REQUIRED ACTION —
Pull each line holding "section" out of the entries below.

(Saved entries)

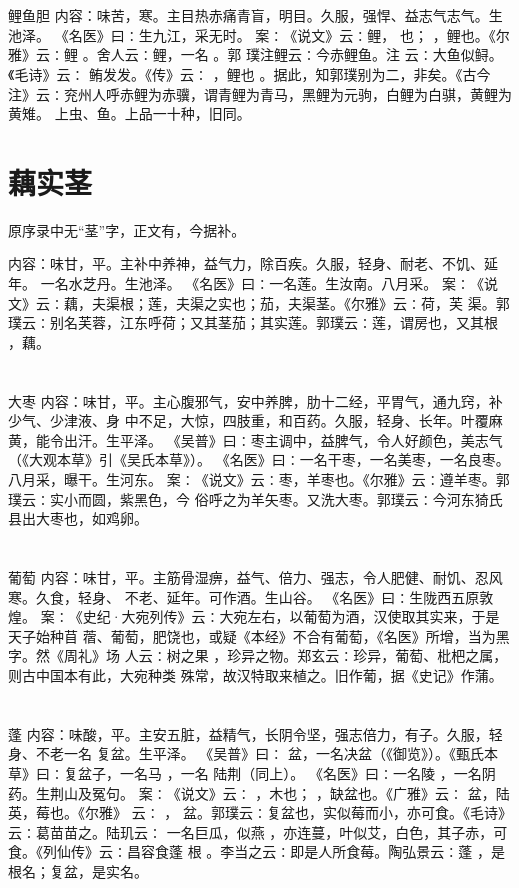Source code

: \documentclass[12pt,UTF8]{ctexbook}
\begin{document}
\section{}鲤鱼胆
内容：味苦，寒。主目热赤痛青盲，明目。久服，强悍、益志气志气。生池泽。 
《名医》曰∶生九江，采无时。 
案∶《说文》云∶鲤， 也； ，鲤也。《尔雅》云∶鲤 。舍人云∶鲤，一名 。郭 
璞注鲤云∶今赤鲤鱼。注 云∶大鱼似鲟。《毛诗》云∶ 鲔发发。《传》云∶ ，鲤也 
。据此，知郭璞别为二，非矣。《古今 
注》云∶兖州人呼赤鲤为赤骥，谓青鲤为青马，黑鲤为元驹，白鲤为白骐，黄鲤为黄雉。 
上虫、鱼。上品一十种，旧同。 


\section{藕实茎}

原序录中无“茎”字，正文有，今据补。

内容：味甘，平。主补中养神，益气力，除百疾。久服，轻身、耐老、不饥、延年。 
一名水芝丹。生池泽。 
《名医》曰∶一名莲。生汝南。八月采。 
案∶《说文》云∶藕，夫渠根；莲，夫渠之实也；茄，夫渠茎。《尔雅》云∶荷，芙 
渠。郭璞云∶别名芙蓉，江东呼荷；又其茎茄；其实莲。郭璞云∶莲，谓房也，又其根 
，藕。 


\section{}大枣
内容：味甘，平。主心腹邪气，安中养脾，肋十二经，平胃气，通九窍，补少气、少津液、身 
中不足，大惊，四肢重，和百药。久服，轻身、长年。叶覆麻黄，能令出汗。生平泽。 
《吴普》曰∶枣主调中，益脾气，令人好颜色，美志气（《大观本草》引《吴氏本草》）。 
《名医》曰∶一名干枣，一名美枣，一名良枣。八月采，曝干。生河东。 
案∶《说文》云∶枣，羊枣也。《尔雅》云∶遵羊枣。郭璞云∶实小而圆，紫黑色，今 
俗呼之为羊矢枣。又洗大枣。郭璞云∶今河东猗氏县出大枣也，如鸡卵。 


\section{}葡萄
内容：味甘，平。主筋骨湿痹，益气、倍力、强志，令人肥健、耐饥、忍风寒。久食，轻身、 
不老、延年。可作酒。生山谷。 
《名医》曰∶生陇西五原敦煌。 
案∶《史纪·大宛列传》云∶大宛左右，以葡萄为酒，汉使取其实来，于是天子始种苜 
蓿、葡萄，肥饶也，或疑《本经》不合有葡萄，《名医》所增，当为黑字。然《周礼》场 
人云∶树之果 ，珍异之物。郑玄云∶珍异，葡萄、枇杷之属，则古中国本有此，大宛种类 
殊常，故汉特取来植之。旧作葡，据《史记》作蒲。 


\section{}蓬
内容：味酸，平。主安五脏，益精气，长阴令坚，强志倍力，有子。久服，轻身、不老一名 
复盆。生平泽。 
《吴普》曰∶ 盆，一名决盆（《御览》）。《甄氏本草》曰∶复盆子，一名马 ，一名 
陆荆（同上）。 
《名医》曰∶一名陵 ，一名阴药。生荆山及冤句。 
案∶《说文》云∶ ，木也； ，缺盆也。《广雅》云∶ 盆，陆英，莓也。《尔雅》 
云∶ ， 盆。郭璞云∶复盆也，实似莓而小，亦可食。《毛诗》云∶葛苗苗之。陆玑云∶ 
一名巨瓜，似燕 ，亦连蔓，叶似艾，白色，其子赤，可食。《列仙传》云∶昌容食蓬 根 
。李当之云∶即是人所食莓。陶弘景云∶蓬 ，是根名；复盆，是实名。 
\end{document}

SOLVED PROBLEM —
\section{}鲤鱼胆
\section{藕实茎}
\section{}大枣
\section{}葡萄
\section{}蓬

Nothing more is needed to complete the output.